YOUR GOAL:
Please show every line from the entries that carries the word "prob".

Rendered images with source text
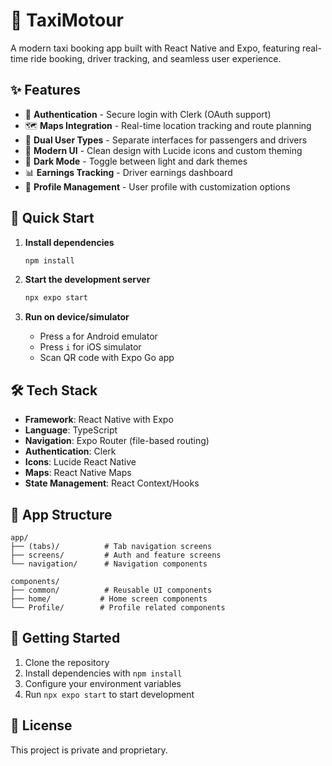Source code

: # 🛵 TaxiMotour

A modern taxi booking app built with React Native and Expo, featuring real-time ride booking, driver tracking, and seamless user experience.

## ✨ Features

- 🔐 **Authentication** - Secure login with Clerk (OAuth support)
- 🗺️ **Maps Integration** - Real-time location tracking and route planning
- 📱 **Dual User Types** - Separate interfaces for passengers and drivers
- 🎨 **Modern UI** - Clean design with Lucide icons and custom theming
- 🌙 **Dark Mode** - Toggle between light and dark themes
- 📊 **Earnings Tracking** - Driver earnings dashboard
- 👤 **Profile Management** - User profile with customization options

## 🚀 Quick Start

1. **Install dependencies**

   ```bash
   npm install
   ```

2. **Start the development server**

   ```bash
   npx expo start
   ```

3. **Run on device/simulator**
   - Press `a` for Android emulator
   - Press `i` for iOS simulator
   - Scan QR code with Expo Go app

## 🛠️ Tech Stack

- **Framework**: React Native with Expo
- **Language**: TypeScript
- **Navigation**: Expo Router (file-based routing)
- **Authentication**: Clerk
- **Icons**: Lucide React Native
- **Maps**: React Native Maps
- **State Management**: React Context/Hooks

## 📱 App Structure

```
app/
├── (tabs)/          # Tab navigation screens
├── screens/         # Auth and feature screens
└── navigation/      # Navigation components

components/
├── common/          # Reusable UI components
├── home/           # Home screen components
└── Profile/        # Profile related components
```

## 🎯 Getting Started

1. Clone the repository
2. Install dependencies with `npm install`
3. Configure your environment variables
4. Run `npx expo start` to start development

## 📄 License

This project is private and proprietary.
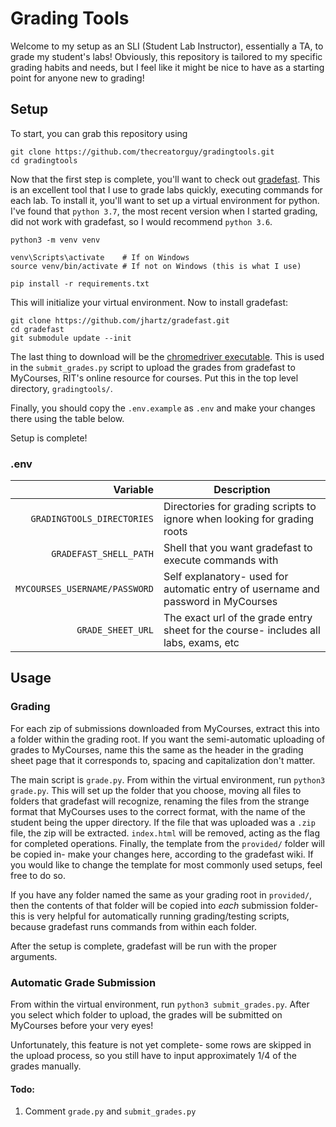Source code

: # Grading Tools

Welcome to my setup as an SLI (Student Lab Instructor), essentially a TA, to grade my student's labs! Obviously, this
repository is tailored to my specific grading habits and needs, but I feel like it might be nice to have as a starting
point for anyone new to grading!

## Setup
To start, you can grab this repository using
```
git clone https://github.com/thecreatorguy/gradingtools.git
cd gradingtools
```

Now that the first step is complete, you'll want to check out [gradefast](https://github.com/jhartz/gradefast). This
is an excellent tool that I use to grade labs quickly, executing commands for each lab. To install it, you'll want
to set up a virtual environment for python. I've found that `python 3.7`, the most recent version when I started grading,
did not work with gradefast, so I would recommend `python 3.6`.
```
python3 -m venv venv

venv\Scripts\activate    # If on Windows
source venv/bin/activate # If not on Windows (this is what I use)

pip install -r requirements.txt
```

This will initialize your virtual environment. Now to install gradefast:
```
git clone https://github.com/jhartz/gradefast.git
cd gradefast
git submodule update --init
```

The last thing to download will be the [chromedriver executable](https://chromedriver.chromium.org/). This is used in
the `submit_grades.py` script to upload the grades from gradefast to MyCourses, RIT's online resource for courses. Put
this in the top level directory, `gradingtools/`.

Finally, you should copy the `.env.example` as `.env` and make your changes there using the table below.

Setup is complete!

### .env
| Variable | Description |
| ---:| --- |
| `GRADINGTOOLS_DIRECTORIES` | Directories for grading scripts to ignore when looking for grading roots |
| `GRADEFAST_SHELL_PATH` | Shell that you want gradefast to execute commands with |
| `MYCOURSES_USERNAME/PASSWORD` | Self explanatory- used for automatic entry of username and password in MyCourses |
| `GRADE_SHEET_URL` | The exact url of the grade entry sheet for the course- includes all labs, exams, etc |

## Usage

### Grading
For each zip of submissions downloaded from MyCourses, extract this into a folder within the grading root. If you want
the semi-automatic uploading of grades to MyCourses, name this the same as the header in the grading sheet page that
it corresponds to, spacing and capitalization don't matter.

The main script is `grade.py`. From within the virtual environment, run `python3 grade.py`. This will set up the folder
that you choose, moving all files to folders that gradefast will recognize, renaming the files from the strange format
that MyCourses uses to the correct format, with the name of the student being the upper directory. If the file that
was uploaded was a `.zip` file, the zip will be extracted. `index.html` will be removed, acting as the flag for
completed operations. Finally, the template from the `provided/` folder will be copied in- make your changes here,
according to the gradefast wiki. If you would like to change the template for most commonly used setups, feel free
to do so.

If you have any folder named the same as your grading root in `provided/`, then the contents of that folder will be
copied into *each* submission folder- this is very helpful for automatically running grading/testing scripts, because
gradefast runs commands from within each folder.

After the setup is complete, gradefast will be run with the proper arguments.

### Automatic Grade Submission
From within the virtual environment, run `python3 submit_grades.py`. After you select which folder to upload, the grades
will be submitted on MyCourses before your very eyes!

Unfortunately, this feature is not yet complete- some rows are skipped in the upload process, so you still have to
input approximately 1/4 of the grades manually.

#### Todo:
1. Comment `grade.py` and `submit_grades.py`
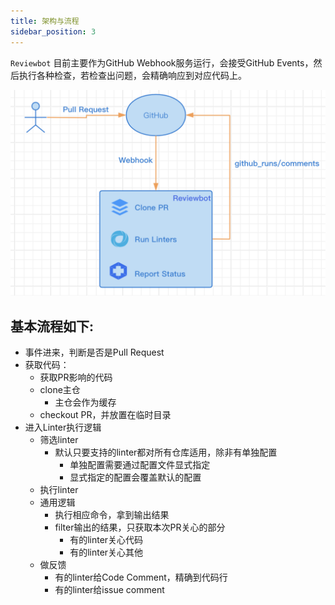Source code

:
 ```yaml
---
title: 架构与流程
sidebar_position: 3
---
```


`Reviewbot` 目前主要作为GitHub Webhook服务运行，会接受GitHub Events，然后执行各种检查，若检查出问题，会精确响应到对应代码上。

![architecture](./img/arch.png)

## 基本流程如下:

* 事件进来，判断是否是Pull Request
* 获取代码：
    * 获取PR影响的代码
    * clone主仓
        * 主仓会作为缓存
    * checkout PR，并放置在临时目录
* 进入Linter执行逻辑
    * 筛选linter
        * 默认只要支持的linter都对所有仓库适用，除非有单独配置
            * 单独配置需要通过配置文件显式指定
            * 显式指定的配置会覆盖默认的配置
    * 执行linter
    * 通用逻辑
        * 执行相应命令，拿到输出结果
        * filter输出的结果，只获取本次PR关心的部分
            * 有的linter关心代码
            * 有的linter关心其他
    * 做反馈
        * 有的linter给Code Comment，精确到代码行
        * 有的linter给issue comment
---
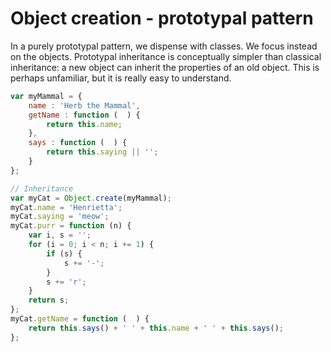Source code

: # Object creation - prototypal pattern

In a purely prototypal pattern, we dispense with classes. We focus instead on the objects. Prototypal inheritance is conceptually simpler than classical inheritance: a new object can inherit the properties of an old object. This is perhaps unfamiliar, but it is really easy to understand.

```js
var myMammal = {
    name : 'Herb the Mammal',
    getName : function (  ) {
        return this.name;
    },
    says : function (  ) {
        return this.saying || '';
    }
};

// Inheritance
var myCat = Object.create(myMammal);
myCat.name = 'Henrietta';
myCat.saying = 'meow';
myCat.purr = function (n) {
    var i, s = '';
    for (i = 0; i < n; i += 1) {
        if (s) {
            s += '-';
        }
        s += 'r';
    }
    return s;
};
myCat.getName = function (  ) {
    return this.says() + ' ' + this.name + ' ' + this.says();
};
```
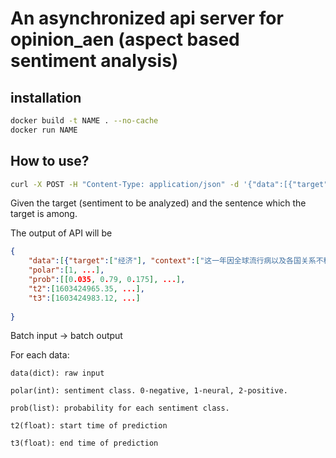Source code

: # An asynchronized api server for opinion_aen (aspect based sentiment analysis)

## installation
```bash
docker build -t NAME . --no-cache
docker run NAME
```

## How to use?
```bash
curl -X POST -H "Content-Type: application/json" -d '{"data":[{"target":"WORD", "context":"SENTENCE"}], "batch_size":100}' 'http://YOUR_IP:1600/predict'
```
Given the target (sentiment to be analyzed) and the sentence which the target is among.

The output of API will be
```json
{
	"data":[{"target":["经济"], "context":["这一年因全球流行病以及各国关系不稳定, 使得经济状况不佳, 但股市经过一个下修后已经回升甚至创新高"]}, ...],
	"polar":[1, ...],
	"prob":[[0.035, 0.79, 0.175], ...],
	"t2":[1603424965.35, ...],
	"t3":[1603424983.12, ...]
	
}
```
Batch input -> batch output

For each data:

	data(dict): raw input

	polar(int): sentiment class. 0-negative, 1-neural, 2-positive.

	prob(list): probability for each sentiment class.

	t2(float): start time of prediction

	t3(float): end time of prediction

EXERCISE OUTPUT:
	"prob":[[0.035, 0.79, 0.175], ...],
	prob(list): probability for each sentiment class.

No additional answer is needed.